Они еще немного посидели, Конар вновь тяжко вздохнул.
– Пора мне… Вириди.
Ведьмочка встала с колен, опустив голову, пересекла избу, открыв двери, села на крыльце. Прислонясь лицом к столбу навеса, с тоской в глазах наблюдала, как Конар седлает своего коня и не спеша ведет его со двора. Перекинув дорожный мешок за плечи, пригнувшись, он скрылся под могучими лапами елей.
Вириди старалась не плакать, хотя в носу изрядно щипало, мокрая пелена слез, заволокла грустные глаза, но, ни одна слезинка так и не скатилась по ее щеке.
*****
Смеркалось, Конар щурясь, вглядывался в голые стволы деревьев. Вертикальный зрачок его глаз, напряженно пытался найти выход из Ведьминого леса. Твердые широкие губы разошлись в веселой улыбке. – Ох, и ведьмочка…что Призрак, не отпускают нас, пошли назад, ночь скоро, не ночевать же нам под деревом.
Конь повернул голову, всхрапнул, черный глаз лукаво посматривал на хозяина.
– И нечего на меня так смотреть, дорогу назад надеюсь, найдешь.
Призрак фыркнул пренебрежительно, развернулся и поспешно стал переступать и обходить поваленные за ночь от буйства природы деревья.
Было уже темно, когда они вновь вышли к избе ведьмочки. Но силуэт сгорбившейся на крыльце Вириди был виден хорошо. Она продолжала сидеть все в той же позе, прислонившись головой к столбу, плечи поникли, ослабевшие руки лежали на коленях.

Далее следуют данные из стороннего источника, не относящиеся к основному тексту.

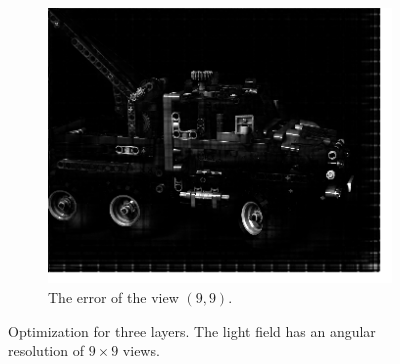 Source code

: \documentclass[11pt,a4paper,titlepage]{article}
\begin{document}
\begin{figure}[h]
\begin{subfigure}[t]{0.4\textwidth}
		\includegraphics[width=\textwidth]{results/legotruck_perspective_rec_3Layers_r=1/custom_view_error.png}
		\caption{The error of the view $\left( 9, 9 \right)$.}
	\end{subfigure}

	\caption{Optimization for three layers. The light field has an angular resolution of $9\times 9$ views.}
\end{figure}



\newpage


\end{document}
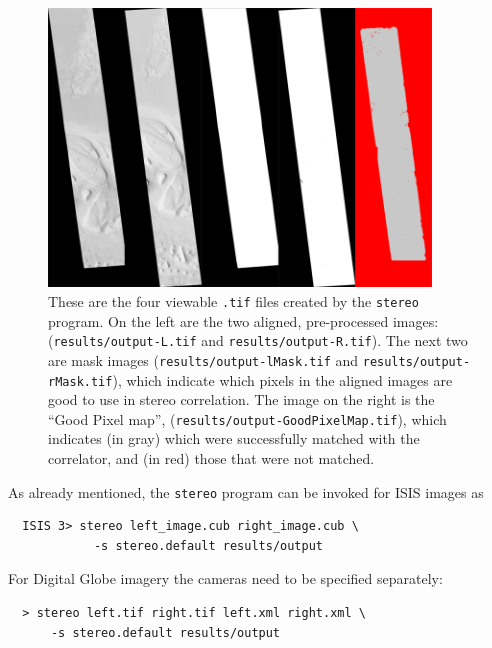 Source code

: \begin{figure}[t!]
\begin{minipage}{4in}
\includegraphics[width=4in]{images/p19-stereo-output_400px.png}
\end{minipage}
\hfill
\begin{minipage}{2.9in}
\caption[P19 stereo output images]{
    \label{p19-stereo-output}
        These are the four viewable \texttt{.tif} files created by the
        \texttt{stereo} program.  On the left are the two aligned,
        pre-processed images: (\texttt{results/output-L.tif} and
        \texttt{results/output-R.tif}).  The next two are mask images
        (\texttt{results/output-lMask.tif} and
        \texttt{results/output-rMask.tif}), which indicate which
        pixels in the aligned images are good to use in stereo
        correlation.  The image on the right is the ``Good Pixel
        map'', (\texttt{results/output-GoodPixelMap.tif}), which
        indicates (in gray) which were successfully matched with the
        correlator, and (in red) those that were not matched.}
\end{minipage}
\end{figure}

As already mentioned, the \texttt{stereo} program can be invoked for ISIS
images as

\begin{verbatim}
  ISIS 3> stereo left_image.cub right_image.cub \
            -s stereo.default results/output
\end{verbatim}

For Digital Globe imagery the cameras need to be specified separately:


\begin{verbatim}
  > stereo left.tif right.tif left.xml right.xml \
      -s stereo.default results/output
\end{verbatim}

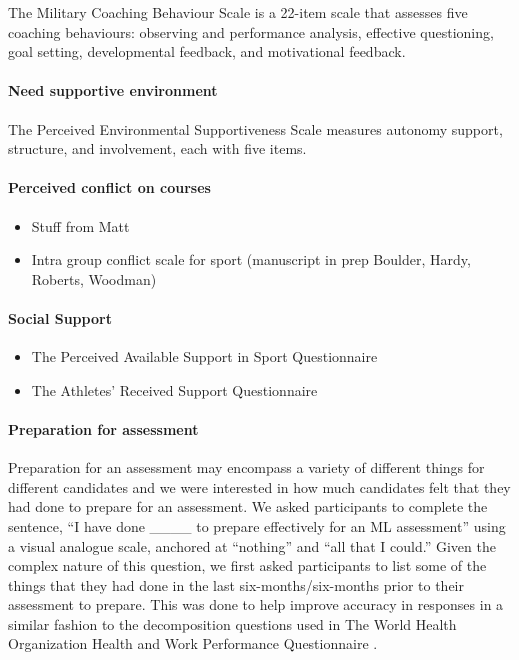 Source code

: \documentclass[a4paper,]{book}
\providecommand{\tightlist}{%
  \setlength{\itemsep}{0pt}\setlength{\parskip}{0pt}}
\let\oldparagraph\paragraph
\renewcommand{\paragraph}[1]{\oldparagraph{#1}\mbox{}}
\begin{document}
The Military Coaching Behaviour Scale \citep[MCBS;][]{Wagstaff2018} is a 22-item scale that assesses five coaching behaviours: observing and performance analysis, effective questioning, goal setting, developmental feedback, and motivational feedback.

\hypertarget{need-supportive-environment}{%
\paragraph{Need supportive environment}\label{need-supportive-environment}}

The Perceived Environmental Supportiveness Scale \citep[PESS;][]{Markland2010} measures autonomy support, structure, and involvement, each with five items.

\hypertarget{perceived-conflict-on-courses}{%
\paragraph{Perceived conflict on courses}\label{perceived-conflict-on-courses}}

\begin{itemize}
\tightlist
\item
  Stuff from Matt
\item
  Intra group conflict scale for sport (manuscript in prep Boulder, Hardy, Roberts, Woodman)
\end{itemize}

\hypertarget{social-support}{%
\paragraph{Social Support}\label{social-support}}

\begin{itemize}
\tightlist
\item
  The Perceived Available Support in Sport Questionnaire \citep[PASSQ;][]{Freeman2011}
\item
  The Athletes' Received Support Questionnaire \citep[ARSQ;][]{Freeman2014}
\end{itemize}

\hypertarget{preparation-for-assessment}{%
\paragraph{Preparation for assessment}\label{preparation-for-assessment}}

Preparation for an assessment may encompass a variety of different things for different candidates and we were interested in how much candidates felt that they had done to prepare for an assessment. We asked participants to complete the sentence, ``I have done \_\_\_\_ to prepare effectively for an ML assessment'' using a visual analogue scale, anchored at ``nothing'' and ``all that I could.'' Given the complex nature of this question, we first asked participants to list some of the things that they had done in the last six-months/six-months prior to their assessment to prepare. This was done to help improve accuracy in responses in a similar fashion to the decomposition questions used in The World Health Organization Health and Work Performance Questionnaire \citep{Kessler2003a, Means1991}.
\end{document}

Конар завел Призрака в стойло, снял седло. – Воды и сена на ночь тебе хватит, отдыхай, – прошептал он, хлопнул коня по крупу и зашагал к крыльцу.
Подхватив Вириди на руки, зарылся лицом в ее волосы. – Что же ты творишь ведьмочка? Наслаждаясь цветочным запахом ее волос, поднялся по крыльцам, открыв дверь, вошел в избу, вскинул руку, свеча на столе мгновенно вспыхнула ярким пламенем.
Вириди поняв, что вновь находится в объятиях ведьмака, вцепилась худенькими пальчиками в кожаную куртку, уткнувшись в твердую, словно Зигинские мечи грудь, зарыдала навзрыд.
Конар сел на кровать, приподняв голову ведьмочки, стал бережно собирать губами дорожки слез на лице, все еще всхлипывающей девушки.
– Ведьмочка моя сладкая, ну чего ж ты так плачешь? Проказница, все пути дорожки в лесу перепутала, чтобы мы не ушли.
Вириди перестала плакать, брови мгновенно приподнялись, мокрые длинные, пушистые ресницы замерли, ярко-алые припухлые губы чуть приоткрылись.
– Чего ты так удивляешься, шалунья лесная. Ты путы своей ведьминской силы за нами пустила и не отпускала, понял уже, когда темнеть начало. Озорница – ты моя черноглазая.